According to the World Health Organization (WHO), three new Ebola virus disease (EVD) cases were reported on May 19, bringing the outbreak total to 32. The new cases include one probable case in Ngayi and two suspected cases in a new health area called Ngabatala.
Of the 32 cases, two are confirmed, three are listed as probable and 27 are suspected. To date, four deaths have been reported, giving a case fatality rate of 13 percent.
Most of the cases presented with fever, vomiting, bloody diarrhea and other bleeding symptoms and signs. The outbreak currently remains confined to Likati Health Zone. According to available information at this stage, no healthcare workers have been affected.

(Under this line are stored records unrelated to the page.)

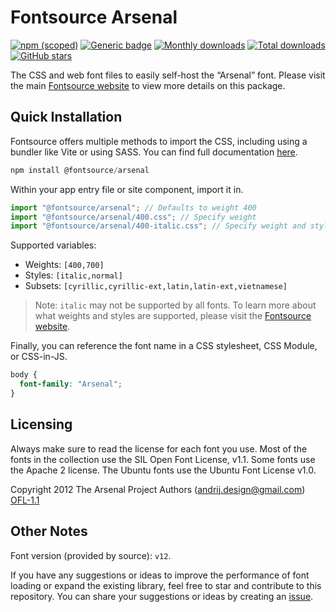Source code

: # Fontsource Arsenal

[![npm (scoped)](https://img.shields.io/npm/v/@fontsource/arsenal?color=brightgreen)](https://www.npmjs.com/package/@fontsource/arsenal) [![Generic badge](https://img.shields.io/badge/fontsource-passing-brightgreen)](https://github.com/fontsource/fontsource) [![Monthly downloads](https://badgen.net/npm/dm/@fontsource/arsenal)](https://github.com/fontsource/fontsource) [![Total downloads](https://badgen.net/npm/dt/@fontsource/arsenal)](https://github.com/fontsource/fontsource) [![GitHub stars](https://img.shields.io/github/stars/fontsource/fontsource.svg?style=social&label=Star)](https://github.com/fontsource/fontsource/stargazers)

The CSS and web font files to easily self-host the “Arsenal” font. Please visit the main [Fontsource website](https://fontsource.org/fonts/arsenal) to view more details on this package.

## Quick Installation

Fontsource offers multiple methods to import the CSS, including using a bundler like Vite or using SASS. You can find full documentation [here](https://fontsource.org/docs/getting-started/introduction).

```javascript
npm install @fontsource/arsenal
```

Within your app entry file or site component, import it in.

```javascript
import "@fontsource/arsenal"; // Defaults to weight 400
import "@fontsource/arsenal/400.css"; // Specify weight
import "@fontsource/arsenal/400-italic.css"; // Specify weight and style
```

Supported variables:
- Weights: `[400,700]`
- Styles: `[italic,normal]`
- Subsets: `[cyrillic,cyrillic-ext,latin,latin-ext,vietnamese]`

> Note: `italic` may not be supported by all fonts. To learn more about what weights and styles are supported, please visit the [Fontsource website](https://fontsource.org/fonts/arsenal).

Finally, you can reference the font name in a CSS stylesheet, CSS Module, or CSS-in-JS.

```css
body {
  font-family: "Arsenal";
}
```

## Licensing
Always make sure to read the license for each font you use. Most of the fonts in the collection use the SIL Open Font License, v1.1. Some fonts use the Apache 2 license. The Ubuntu fonts use the Ubuntu Font License v1.0.

Copyright 2012 The Arsenal Project Authors (andrij.design@gmail.com)
[OFL-1.1](https://openfontlicense.org)

## Other Notes
Font version (provided by source): `v12`.

If you have any suggestions or ideas to improve the performance of font loading or expand the existing library, feel free to star and contribute to this repository. You can share your suggestions or ideas by creating an [issue](https://github.com/fontsource/fontsource/issues).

According to a WHO risk assessment, the risk is high at the national level due to the known impact of Ebola outbreaks, remoteness of the affected area, and limited access to health care including suboptimal surveillance; at the regional level the risk is moderate due to the proximity of international borders and the recent influx of refugees from Central African Republic and the risk is low at global level due to the remoteness and inaccessibility of the area to major international ports.

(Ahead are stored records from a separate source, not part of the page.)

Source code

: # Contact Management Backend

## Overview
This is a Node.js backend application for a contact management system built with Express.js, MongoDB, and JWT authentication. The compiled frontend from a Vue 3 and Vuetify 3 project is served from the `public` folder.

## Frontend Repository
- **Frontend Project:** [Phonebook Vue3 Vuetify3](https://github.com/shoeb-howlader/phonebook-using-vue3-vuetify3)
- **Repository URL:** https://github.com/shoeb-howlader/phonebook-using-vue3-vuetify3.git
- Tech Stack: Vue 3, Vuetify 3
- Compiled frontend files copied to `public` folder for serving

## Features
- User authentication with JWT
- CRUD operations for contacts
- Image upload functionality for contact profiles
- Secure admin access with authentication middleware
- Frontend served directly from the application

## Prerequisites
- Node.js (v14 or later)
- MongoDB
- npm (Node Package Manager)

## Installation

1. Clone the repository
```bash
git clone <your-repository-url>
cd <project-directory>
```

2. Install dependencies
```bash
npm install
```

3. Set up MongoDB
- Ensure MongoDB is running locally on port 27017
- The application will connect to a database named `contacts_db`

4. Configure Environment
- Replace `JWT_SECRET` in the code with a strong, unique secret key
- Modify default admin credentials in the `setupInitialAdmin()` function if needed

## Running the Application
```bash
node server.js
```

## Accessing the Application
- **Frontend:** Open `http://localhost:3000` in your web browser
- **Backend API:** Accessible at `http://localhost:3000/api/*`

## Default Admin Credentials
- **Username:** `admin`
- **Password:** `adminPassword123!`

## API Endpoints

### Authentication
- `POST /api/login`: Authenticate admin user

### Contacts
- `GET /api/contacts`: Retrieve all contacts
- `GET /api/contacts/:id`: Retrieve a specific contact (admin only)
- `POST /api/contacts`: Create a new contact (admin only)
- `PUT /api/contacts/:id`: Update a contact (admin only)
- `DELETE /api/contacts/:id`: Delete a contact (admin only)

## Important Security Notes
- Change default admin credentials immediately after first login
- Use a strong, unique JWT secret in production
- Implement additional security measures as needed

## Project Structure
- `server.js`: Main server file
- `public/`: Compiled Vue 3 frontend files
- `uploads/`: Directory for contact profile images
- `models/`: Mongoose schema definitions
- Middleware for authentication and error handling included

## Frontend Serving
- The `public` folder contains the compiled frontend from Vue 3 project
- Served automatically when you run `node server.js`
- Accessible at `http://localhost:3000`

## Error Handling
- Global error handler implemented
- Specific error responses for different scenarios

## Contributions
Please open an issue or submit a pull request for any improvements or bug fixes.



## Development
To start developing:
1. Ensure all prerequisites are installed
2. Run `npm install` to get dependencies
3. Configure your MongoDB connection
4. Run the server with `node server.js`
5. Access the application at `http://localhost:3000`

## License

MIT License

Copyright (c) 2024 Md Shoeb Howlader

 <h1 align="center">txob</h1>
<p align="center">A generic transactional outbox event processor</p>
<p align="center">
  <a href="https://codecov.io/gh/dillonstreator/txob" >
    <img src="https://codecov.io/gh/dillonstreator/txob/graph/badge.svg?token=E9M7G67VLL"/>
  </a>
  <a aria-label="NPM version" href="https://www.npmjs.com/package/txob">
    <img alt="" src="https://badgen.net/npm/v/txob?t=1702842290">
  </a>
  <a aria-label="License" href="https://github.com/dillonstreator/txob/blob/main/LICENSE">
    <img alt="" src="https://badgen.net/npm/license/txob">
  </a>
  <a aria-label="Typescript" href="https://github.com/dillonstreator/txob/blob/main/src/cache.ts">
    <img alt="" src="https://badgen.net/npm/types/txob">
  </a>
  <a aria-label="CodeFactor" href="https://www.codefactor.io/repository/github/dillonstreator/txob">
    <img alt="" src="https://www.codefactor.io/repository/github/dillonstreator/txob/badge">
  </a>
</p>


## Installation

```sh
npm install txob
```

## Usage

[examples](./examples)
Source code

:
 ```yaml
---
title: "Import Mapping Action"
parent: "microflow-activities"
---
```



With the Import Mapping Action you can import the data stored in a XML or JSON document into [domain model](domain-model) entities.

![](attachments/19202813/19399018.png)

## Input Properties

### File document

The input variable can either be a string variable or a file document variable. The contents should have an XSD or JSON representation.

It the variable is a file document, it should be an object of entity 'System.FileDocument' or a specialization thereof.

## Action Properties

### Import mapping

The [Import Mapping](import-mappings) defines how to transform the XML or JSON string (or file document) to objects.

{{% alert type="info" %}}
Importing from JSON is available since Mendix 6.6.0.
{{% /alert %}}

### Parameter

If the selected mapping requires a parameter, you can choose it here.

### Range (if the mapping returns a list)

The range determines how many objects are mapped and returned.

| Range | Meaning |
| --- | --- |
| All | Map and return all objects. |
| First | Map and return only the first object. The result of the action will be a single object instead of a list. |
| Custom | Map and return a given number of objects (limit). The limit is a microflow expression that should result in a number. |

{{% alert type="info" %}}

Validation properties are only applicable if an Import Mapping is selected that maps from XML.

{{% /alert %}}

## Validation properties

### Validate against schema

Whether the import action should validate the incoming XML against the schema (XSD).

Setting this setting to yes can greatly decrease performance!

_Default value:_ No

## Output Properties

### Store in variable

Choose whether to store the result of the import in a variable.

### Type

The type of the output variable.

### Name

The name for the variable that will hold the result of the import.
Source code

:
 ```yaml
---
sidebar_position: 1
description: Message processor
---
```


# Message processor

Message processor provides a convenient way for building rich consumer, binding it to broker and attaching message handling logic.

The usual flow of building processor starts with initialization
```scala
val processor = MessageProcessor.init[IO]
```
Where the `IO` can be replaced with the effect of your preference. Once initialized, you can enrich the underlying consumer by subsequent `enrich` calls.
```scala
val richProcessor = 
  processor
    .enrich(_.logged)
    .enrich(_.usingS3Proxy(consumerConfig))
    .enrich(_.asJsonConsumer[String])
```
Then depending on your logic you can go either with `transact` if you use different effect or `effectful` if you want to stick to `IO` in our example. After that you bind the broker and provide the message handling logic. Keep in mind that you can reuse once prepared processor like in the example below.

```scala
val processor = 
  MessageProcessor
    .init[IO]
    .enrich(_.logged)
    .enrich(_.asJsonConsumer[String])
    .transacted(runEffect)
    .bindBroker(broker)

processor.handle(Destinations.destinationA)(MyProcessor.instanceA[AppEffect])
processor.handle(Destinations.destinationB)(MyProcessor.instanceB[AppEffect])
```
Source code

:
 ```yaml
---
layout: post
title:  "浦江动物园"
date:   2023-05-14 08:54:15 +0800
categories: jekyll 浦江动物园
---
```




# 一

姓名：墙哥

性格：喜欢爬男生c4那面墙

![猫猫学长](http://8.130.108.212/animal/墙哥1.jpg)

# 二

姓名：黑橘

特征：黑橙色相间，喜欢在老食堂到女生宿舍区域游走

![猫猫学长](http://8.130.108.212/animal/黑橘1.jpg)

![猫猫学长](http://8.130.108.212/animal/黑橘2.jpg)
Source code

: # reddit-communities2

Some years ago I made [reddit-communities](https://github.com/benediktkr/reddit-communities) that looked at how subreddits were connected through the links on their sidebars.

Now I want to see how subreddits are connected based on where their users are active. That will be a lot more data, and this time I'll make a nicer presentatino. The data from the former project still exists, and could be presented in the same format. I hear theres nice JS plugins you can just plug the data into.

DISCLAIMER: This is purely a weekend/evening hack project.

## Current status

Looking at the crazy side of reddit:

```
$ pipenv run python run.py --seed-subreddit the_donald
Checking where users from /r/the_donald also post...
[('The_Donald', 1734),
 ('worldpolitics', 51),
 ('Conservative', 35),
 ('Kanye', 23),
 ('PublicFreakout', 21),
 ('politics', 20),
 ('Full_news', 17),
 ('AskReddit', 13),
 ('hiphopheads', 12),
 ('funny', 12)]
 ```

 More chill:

WHO and Doctors without Borders (MSF) are working with the Government to consider the potential of vaccination campaign as part of the response, and on approval by the regulatory and ethical authorities in the Democratic Republic of Congo. An experimental Ebola vaccine proved highly protective in a major trial in Guinea. The vaccine, called rVSV-ZEBOV, was studied in a trial involving 11,841 people in 2015.